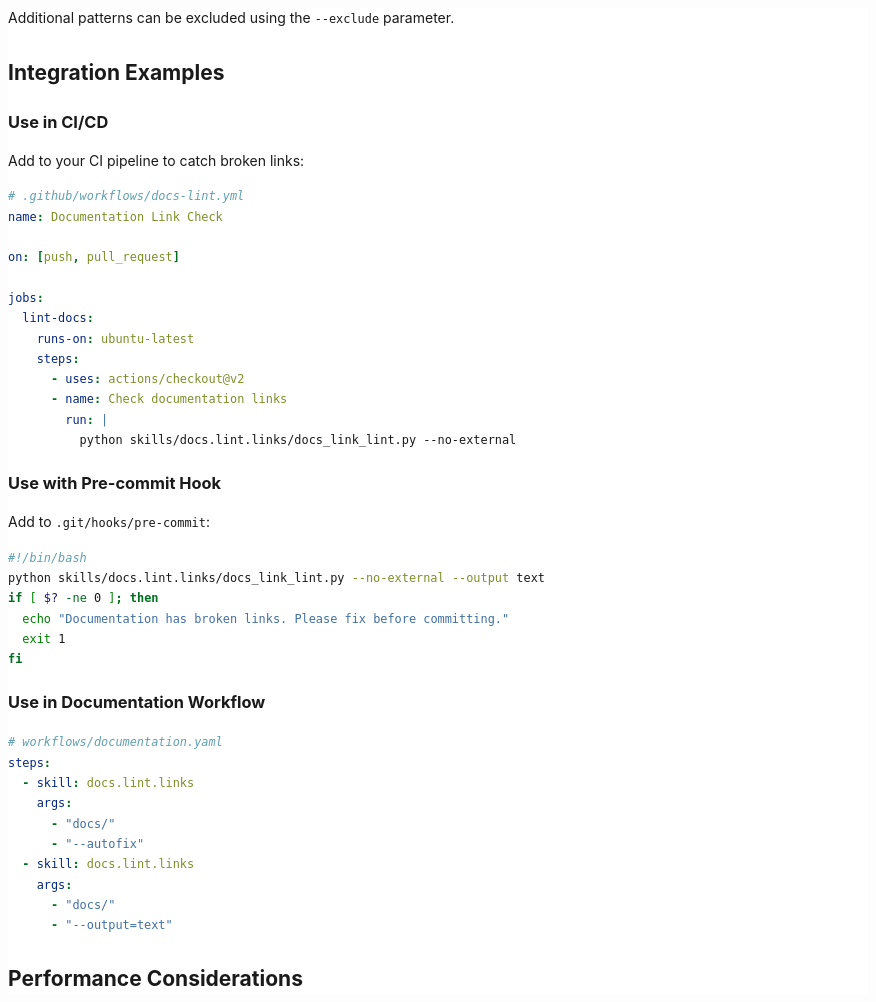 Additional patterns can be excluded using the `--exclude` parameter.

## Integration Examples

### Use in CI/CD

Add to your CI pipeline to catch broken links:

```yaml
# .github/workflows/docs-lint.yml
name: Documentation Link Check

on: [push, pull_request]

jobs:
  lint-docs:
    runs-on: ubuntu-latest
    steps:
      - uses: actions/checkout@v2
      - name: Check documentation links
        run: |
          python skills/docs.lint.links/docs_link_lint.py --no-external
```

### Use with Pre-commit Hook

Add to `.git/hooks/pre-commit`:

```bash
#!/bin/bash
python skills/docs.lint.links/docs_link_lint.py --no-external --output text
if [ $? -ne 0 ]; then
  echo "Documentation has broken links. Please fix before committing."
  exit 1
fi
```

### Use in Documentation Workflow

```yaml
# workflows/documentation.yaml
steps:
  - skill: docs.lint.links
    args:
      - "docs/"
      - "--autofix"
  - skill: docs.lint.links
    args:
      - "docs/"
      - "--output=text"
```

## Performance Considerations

* [Instructions for the task]
Using the listing above, show each line with the word "docs" in it.

* [Written answer]
# .github/workflows/docs-lint.yml
  lint-docs:
          python skills/docs.lint.links/docs_link_lint.py --no-external
python skills/docs.lint.links/docs_link_lint.py --no-external --output text
  - skill: docs.lint.links
      - "docs/"
  - skill: docs.lint.links
      - "docs/"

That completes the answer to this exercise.